[Dataset entries]

####################

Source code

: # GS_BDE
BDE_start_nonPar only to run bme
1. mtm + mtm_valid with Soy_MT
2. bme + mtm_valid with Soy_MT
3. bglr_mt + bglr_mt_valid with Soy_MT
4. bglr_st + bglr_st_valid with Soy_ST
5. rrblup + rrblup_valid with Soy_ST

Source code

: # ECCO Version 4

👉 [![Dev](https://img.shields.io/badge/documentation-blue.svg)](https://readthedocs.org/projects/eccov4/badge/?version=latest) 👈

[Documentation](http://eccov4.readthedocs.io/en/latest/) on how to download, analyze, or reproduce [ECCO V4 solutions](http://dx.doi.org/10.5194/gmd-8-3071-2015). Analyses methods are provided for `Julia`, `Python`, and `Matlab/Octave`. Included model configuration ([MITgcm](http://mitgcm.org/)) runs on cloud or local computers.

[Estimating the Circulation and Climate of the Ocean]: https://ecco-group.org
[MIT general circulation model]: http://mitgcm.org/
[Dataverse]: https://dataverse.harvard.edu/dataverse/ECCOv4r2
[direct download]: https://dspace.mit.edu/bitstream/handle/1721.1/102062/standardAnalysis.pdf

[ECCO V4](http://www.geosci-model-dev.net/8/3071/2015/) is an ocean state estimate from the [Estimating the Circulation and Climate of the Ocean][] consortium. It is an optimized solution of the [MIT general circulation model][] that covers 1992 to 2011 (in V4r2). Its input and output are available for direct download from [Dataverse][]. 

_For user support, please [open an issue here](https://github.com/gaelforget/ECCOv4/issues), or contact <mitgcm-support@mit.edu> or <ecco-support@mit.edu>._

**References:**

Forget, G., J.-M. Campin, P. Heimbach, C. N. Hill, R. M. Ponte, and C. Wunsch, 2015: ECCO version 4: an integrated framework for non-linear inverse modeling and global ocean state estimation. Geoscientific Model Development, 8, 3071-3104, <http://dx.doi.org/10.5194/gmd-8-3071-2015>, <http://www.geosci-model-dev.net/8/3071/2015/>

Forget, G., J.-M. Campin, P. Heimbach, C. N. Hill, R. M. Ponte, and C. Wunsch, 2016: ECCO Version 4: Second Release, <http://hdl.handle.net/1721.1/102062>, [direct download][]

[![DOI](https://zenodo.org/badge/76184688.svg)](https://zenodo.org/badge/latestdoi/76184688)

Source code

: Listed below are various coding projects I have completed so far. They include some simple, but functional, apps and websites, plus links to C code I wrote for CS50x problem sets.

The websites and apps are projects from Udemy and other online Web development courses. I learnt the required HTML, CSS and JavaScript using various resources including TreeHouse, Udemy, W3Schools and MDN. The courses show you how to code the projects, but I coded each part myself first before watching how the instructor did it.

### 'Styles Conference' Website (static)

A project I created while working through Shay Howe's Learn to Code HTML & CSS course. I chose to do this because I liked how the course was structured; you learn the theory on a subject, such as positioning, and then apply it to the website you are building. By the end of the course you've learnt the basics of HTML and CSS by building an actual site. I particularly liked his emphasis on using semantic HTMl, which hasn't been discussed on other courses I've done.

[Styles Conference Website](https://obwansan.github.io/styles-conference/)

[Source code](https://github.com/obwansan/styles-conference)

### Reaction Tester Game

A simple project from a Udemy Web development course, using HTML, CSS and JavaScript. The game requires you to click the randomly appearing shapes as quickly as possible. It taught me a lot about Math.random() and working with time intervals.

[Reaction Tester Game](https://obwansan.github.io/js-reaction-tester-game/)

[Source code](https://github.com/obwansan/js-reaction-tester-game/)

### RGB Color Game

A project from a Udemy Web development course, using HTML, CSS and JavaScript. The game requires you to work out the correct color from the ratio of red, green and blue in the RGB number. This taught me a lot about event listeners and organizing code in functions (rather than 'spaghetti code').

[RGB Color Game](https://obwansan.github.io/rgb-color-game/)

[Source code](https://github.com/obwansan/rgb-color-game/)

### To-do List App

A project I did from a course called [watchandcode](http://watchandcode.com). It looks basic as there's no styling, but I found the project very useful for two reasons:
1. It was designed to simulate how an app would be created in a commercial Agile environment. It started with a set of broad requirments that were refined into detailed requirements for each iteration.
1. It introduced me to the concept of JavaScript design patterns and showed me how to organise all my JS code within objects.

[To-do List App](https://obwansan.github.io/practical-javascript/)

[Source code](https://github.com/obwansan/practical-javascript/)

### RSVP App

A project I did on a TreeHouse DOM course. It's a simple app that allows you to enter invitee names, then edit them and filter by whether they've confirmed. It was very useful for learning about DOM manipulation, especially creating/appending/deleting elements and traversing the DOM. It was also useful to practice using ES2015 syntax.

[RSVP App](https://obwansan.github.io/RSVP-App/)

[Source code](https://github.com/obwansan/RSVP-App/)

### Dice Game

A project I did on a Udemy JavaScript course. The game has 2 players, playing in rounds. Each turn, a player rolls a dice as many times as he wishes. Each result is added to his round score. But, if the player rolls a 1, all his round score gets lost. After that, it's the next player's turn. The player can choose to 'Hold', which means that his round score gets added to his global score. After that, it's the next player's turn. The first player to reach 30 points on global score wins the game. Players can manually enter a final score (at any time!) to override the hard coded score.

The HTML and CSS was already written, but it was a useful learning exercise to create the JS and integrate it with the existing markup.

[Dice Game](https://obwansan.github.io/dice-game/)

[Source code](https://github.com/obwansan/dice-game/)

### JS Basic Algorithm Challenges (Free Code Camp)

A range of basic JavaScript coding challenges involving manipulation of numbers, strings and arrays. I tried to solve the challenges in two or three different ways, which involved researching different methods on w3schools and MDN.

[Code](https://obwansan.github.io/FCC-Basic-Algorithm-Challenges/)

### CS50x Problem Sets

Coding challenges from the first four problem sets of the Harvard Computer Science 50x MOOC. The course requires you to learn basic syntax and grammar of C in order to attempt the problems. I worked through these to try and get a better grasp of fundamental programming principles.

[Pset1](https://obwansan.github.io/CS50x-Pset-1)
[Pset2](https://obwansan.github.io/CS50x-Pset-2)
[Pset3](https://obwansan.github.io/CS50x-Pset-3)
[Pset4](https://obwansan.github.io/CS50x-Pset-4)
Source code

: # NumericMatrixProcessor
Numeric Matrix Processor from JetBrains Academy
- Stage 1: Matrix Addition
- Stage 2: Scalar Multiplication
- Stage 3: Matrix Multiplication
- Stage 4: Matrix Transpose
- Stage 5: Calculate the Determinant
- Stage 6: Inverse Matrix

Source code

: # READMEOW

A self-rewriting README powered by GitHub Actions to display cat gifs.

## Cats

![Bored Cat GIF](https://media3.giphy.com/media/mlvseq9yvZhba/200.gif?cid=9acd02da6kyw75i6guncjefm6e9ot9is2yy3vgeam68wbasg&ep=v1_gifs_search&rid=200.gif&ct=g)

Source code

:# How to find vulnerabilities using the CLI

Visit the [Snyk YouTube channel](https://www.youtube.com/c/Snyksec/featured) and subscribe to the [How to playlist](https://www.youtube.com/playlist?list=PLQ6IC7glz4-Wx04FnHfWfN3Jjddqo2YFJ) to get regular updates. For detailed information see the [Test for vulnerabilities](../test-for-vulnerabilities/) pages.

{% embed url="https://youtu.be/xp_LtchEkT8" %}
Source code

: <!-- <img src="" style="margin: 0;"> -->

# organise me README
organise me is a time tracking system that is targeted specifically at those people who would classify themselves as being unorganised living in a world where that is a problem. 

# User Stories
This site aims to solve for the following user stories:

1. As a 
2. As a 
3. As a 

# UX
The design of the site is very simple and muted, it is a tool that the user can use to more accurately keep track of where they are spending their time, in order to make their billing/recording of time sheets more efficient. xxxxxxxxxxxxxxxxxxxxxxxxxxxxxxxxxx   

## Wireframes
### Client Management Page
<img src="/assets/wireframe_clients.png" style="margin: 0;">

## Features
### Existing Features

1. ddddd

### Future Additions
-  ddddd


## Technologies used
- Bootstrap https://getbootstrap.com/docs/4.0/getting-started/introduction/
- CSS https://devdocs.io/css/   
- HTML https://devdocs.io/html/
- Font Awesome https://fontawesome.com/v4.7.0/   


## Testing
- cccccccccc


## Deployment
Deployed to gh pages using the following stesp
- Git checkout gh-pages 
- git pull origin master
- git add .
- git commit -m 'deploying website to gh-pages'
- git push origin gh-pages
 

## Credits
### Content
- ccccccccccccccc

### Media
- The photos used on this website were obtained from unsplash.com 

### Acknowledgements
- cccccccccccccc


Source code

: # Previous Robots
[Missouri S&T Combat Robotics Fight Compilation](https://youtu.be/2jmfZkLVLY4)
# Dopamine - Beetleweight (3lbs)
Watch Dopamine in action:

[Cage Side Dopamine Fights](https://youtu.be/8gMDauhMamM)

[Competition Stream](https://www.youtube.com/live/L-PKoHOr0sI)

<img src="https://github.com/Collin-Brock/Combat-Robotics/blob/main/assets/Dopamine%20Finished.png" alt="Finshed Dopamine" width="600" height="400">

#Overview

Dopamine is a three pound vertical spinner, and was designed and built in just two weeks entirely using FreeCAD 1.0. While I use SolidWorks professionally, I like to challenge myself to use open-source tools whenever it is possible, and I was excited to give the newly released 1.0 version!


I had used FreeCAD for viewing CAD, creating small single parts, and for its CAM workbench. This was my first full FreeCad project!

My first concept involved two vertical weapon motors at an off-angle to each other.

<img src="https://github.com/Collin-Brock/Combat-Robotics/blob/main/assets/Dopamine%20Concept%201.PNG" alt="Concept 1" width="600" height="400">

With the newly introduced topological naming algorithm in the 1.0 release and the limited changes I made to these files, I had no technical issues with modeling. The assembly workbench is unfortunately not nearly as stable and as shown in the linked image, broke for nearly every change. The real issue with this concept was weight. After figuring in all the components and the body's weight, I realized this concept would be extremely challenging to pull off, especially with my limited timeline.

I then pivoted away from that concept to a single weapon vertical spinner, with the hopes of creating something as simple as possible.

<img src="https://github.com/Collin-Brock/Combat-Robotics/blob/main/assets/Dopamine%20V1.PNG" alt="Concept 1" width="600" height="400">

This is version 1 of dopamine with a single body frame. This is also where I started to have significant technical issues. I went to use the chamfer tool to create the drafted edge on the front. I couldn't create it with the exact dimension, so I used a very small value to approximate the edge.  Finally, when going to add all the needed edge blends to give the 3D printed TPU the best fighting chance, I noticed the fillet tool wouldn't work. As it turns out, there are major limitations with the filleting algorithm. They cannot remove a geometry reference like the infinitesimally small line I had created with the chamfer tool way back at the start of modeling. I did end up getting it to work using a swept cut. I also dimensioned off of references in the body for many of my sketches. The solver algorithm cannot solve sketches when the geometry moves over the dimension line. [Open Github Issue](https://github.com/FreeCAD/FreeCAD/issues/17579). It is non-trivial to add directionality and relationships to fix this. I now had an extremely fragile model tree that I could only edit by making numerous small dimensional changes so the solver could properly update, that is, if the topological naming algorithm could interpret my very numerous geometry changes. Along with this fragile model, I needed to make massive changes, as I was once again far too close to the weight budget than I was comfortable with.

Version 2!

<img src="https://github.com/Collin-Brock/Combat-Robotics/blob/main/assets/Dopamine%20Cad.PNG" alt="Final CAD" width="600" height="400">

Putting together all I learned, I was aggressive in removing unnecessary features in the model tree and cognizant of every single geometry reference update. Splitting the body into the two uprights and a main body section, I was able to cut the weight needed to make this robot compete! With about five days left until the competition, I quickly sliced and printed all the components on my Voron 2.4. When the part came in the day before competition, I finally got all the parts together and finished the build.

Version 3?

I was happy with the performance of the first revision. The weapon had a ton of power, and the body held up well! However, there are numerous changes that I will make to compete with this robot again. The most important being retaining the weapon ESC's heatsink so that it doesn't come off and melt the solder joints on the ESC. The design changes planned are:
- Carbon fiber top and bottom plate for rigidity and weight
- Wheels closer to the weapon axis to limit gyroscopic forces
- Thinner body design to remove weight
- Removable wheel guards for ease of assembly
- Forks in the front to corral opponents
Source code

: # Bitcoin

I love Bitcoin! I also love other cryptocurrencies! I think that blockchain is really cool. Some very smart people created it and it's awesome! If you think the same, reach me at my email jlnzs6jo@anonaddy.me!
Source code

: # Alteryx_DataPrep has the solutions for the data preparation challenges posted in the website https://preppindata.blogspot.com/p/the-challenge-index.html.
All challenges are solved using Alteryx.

####################

* [Task to complete] Return a word-for-word copy of the lines above from the one holding "### RSVP App" through the one holding "[Source code](https://github.com/obwansan/dice-game/)", with both of them included and nothing besides.

* [Solution below]
### RSVP App

A project I did on a TreeHouse DOM course. It's a simple app that allows you to enter invitee names, then edit them and filter by whether they've confirmed. It was very useful for learning about DOM manipulation, especially creating/appending/deleting elements and traversing the DOM. It was also useful to practice using ES2015 syntax.

[RSVP App](https://obwansan.github.io/RSVP-App/)

[Source code](https://github.com/obwansan/RSVP-App/)

### Dice Game

A project I did on a Udemy JavaScript course. The game has 2 players, playing in rounds. Each turn, a player rolls a dice as many times as he wishes. Each result is added to his round score. But, if the player rolls a 1, all his round score gets lost. After that, it's the next player's turn. The player can choose to 'Hold', which means that his round score gets added to his global score. After that, it's the next player's turn. The first player to reach 30 points on global score wins the game. Players can manually enter a final score (at any time!) to override the hard coded score.

The HTML and CSS was already written, but it was a useful learning exercise to create the JS and integrate it with the existing markup.

[Dice Game](https://obwansan.github.io/dice-game/)

[Source code](https://github.com/obwansan/dice-game/)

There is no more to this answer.